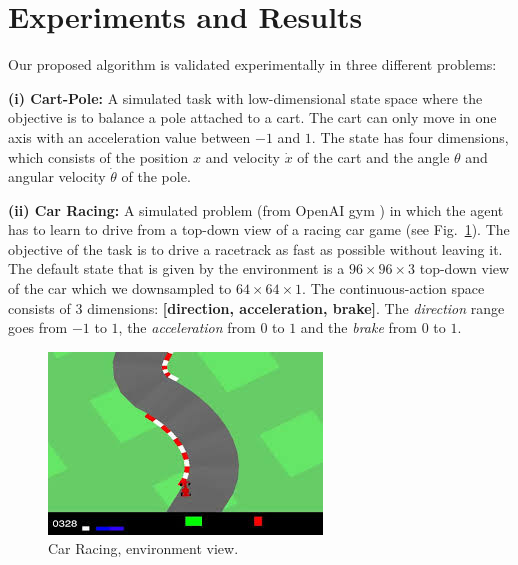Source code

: \section{Experiments and Results}

Our proposed algorithm is validated experimentally in three different problems: 

\textbf{(i) Cart-Pole:} A simulated task with low-dimensional state space where the objective is to balance a pole attached to a cart. The cart can only move in one axis with an acceleration value between $-1$ and $1$. The state has four dimensions, which consists of the position $x$ and velocity $\dot x$ of the cart and the angle $\theta$ and angular velocity $\dot \theta$ of the pole.

\textbf{(ii) Car Racing:} A simulated problem (from OpenAI gym \cite{brockman2016openai}) in which the agent has to learn to drive from a top-down view of a racing car game (see Fig.~\ref{fig:Car_Racing}). The objective of the task is to drive a racetrack as fast as possible without leaving it. The default state that is given by the environment is a $96\times96\times3$ top-down view of the car which we downsampled to $64\times64\times1$. The continuous-action space consists of 3 dimensions: \textbf{[direction, acceleration, brake]}. The \emph{direction} range goes from $-1$ to $1$, the \emph{acceleration} from $0$ to $1$ and the \emph{brake} from $0$ to $1$.

\begin{figure}[h]
    \centering
    \includegraphics[scale=0.8]{imagenes/cap3/car_racing_env.jpg}
    \caption{Car Racing, environment view.}
    \label{fig:Car_Racing}
\end{figure}

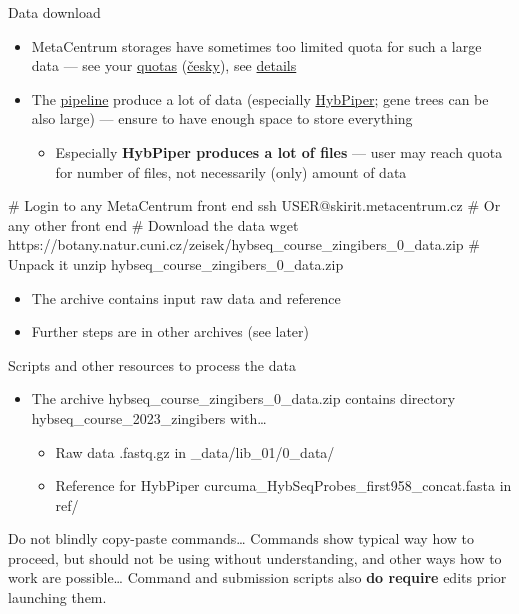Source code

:\documentclass[compress,  xelatex, 11pt, xcolor=x11names, aspectratio=169,
	hyperref={
		bookmarks=true,
		unicode=true,
		colorlinks=true,
		pdftitle={HybSeq course},
		plainpages=false,
		pdfauthor={Vojtech Zeisek},
		pdfsubject={Practical processing of HybSeq target enrichment sequencing data on computing grids like MetaCentrum},
		pdfcreator={XeLaTeX},
		pdfkeywords={BASH, command line, GNU, HybSeq, Linux, MetaCentrum, sequencing shell, target enrichment},
		linkcolor=Turquoise4, %
		anchorcolor=DodgerBlue4, %
		citecolor=DodgerBlue4, %
		filecolor=DodgerBlue4, %
		menucolor=Tan4, %
		urlcolor=DarkOliveGreen4 %
		},
	url={hyphens, lowtilde} %
	]{beamer}
\renewcommand{\texttt}[1]{\colorbox{Cornsilk2}{{\ttfamily #1}}}
\renewcommand{\alert}[1]{\textcolor{OrangeRed3}{#1}}
\begin{document}
\begin{frame}[fragile]{Data download}
	\label{datadownload}
	\begin{itemize}
		\item MetaCentrum storages have sometimes too limited quota for such a large data --- see your \href{https://metavo.metacentrum.cz/en/myaccount/kvoty}{quotas} (\href{http://metavo.metacentrum.cz/cs/myaccount/kvoty}{česky}), see \href{https://docs.metacentrum.cz/data/quotas/}{details}
		\item The \href{https://github.com/V-Z/hybseq-scripts}{pipeline} produce a lot of data (especially \href{https://github.com/mossmatters/HybPiper/}{HybPiper}; gene trees can be also large) --- ensure to have enough space to store everything
		\begin{itemize}
			\item Especially \textbf{HybPiper produces a lot of files} --- \alert{user may reach quota for number of files}, not necessarily (only) amount of data
		\end{itemize}
	\end{itemize}
	\begin{bashcode}
    # Login to any MetaCentrum front end
    ssh USER@skirit.metacentrum.cz # Or any other front end
    # Download the data
    wget https://botany.natur.cuni.cz/zeisek/hybseq_course_zingibers_0_data.zip
    # Unpack it
    unzip hybseq_course_zingibers_0_data.zip
	\end{bashcode}
	\begin{itemize}
		 \item The archive contains input raw data and reference
		 \item Further steps are in other archives (see later)
	\end{itemize}
\end{frame}

\begin{frame}{Scripts and other resources to process the data}
	\begin{itemize}
		\item The archive \texttt{hybseq\_course\_zingibers\_0\_data.zip} contains directory \texttt{hybseq\_course\_2023\_zingibers} with\ldots
		\begin{itemize}
			\item Raw data \texttt{*.fastq.gz} in \texttt{1\_data/lib\_01/0\_data/}
			\item Reference for HybPiper \texttt{curcuma\_HybSeqProbes\_first958\_concat.fasta} in \texttt{ref/}
		\end{itemize}
	\end{itemize}
	\begin{alertblock}{Do not blindly copy-paste commands\ldots}
		\alert{Commands show typical way how to proceed, but should not be using without understanding, and other ways how to work are possible\ldots}{ }Command and submission scripts also \textbf{do require} edits prior launching them.
	\end{alertblock}
\end{frame}
\end{document}
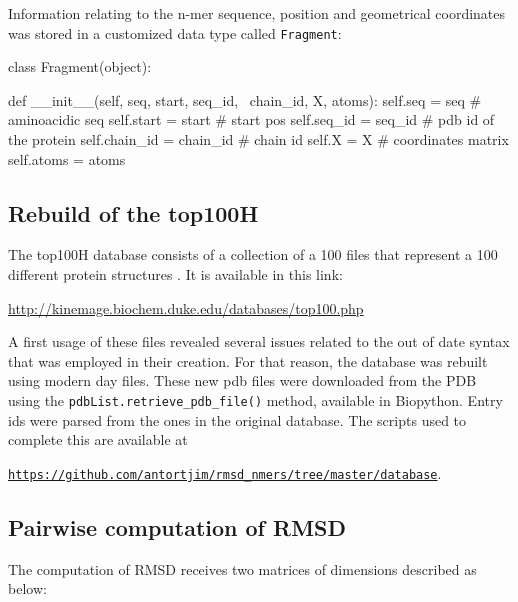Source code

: \documentclass[a4paper, 11pt]{article} %
\begin{document}
Information relating to the n-mer sequence, position and geometrical coordinates was stored in a customized data type called \texttt{Fragment}:


\lstset{language=Python}          %

\begin{python}
class Fragment(object):

    def __init__(self, seq, start, seq_id, \
    chain_id, X, atoms):
        self.seq = seq           # aminoacidic seq
        self.start = start       # start pos
        self.seq_id = seq_id     # pdb id of the protein
        self.chain_id = chain_id # chain id
        self.X = X               # coordinates matrix
        self.atoms = atoms
\end{python}





\subsection{Rebuild of the top100H}

The top100H database consists of a collection of a 100 files that represent a 100 different protein structures \cite{top100}. It is available in this link:

\color{blue}
\href{http://kinemage.biochem.duke.edu/databases/top100.php}{http://kinemage.biochem.duke.edu/databases/top100.php}
\color{black}

A first usage of these files revealed several issues related to the out of date syntax that was employed in their creation. For that reason, the database was rebuilt using modern day files.
These new pdb files were downloaded from the PDB \cite{pdb} using the \texttt{pdbList.retrieve\_pdb\_file()} method, available in Biopython. Entry ids were parsed from the ones in the original database. The scripts used to complete this are available at

\texttt{\href{https://github.com/antortjim/rmsd\_nmers/tree/master/database}{https://github.com/antortjim/rmsd\_nmers/tree/master/database}}.


\subsection{Pairwise computation of RMSD}

The computation of RMSD \cite{rmsd} receives two matrices of dimensions described as below:
\end{document}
◆ ◆ ◆ ◆ ◆
Now copy each line of the entries that mentions "alertblock".

▶ _SOLUTION_:
	\begin{alertblock}{Do not blindly copy-paste commands\ldots}
	\end{alertblock}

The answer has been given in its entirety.